- Opening Delimiter -

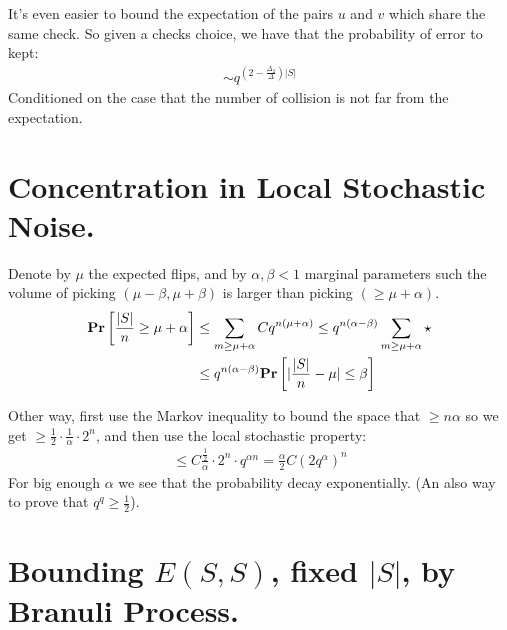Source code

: \documentclass[manuscript,screen,review]{acmart}
\begin{document}
It's even easier to bound the expectation of the pairs $u$ and $v$ which share the same check. So given a checks choice, we have that the probability of error to kept: 
\begin{equation*}
  \begin{split}
  \sim q^{ \left( 2 - \frac{\Delta_{2}}{\Delta} \right) |S| }
  \end{split}
\end{equation*}
Conditioned on the case that the number of collision is not far from the expectation.  


\section{Concentration in Local Stochastic Noise.} 

Denote by $\mu$ the expected flips, and by $\alpha,\beta < 1$ marginal parameters such the volume of picking $(\mu - \beta, \mu + \beta)$ is larger than picking $( \ge \mu + \alpha)$. 
\begin{equation*}
  \begin{split}
    \mathbf{Pr} \left[  \frac{|S|}{n} \ge \mu + \alpha  \right]  & \le \sum_{m \ge \mu + \alpha } Cq^{n(\mu + \alpha)} \le q^{n(\alpha - \beta) }  \sum_{m \ge \mu + \alpha } \star \\ 
      & \le  q^{n(\alpha - \beta) } \mathbf{Pr} \left[   |\frac{|S|}{n} - \mu | \le \beta    \right] 
  \end{split}
\end{equation*}

Other way, first use the Markov inequality to bound the space that $ \ge n\alpha $ so we get $\ge \frac{1}{2} \cdot \frac{1}{\alpha} \cdot 2^{n}$, and then use the local stochastic property:   
\begin{equation*}
  \begin{split}
    \le C \frac{ \frac{1}{2} }{ \alpha } \cdot 2^{n} \cdot q^{\alpha n} = \frac{\alpha}{2} C \left( 2 q^{\alpha} \right)^{n}
  \end{split}
\end{equation*}
For big enough $\alpha$ we see that the probability decay exponentially. (An also way to prove that $q^{q} \ge \frac{1}{2}$). 

\section{Bounding $E(S,S)$, fixed $|S|$, by Branuli Process. } 
\end{document}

- Closing Delimiter -

Wherever the string "probability" is found in the entries, copy the line it sits in.

It's even easier to bound the expectation of the pairs $u$ and $v$ which share the same check. So given a checks choice, we have that the probability of error to kept: 
For big enough $\alpha$ we see that the probability decay exponentially. (An also way to prove that $q^{q} \ge \frac{1}{2}$). 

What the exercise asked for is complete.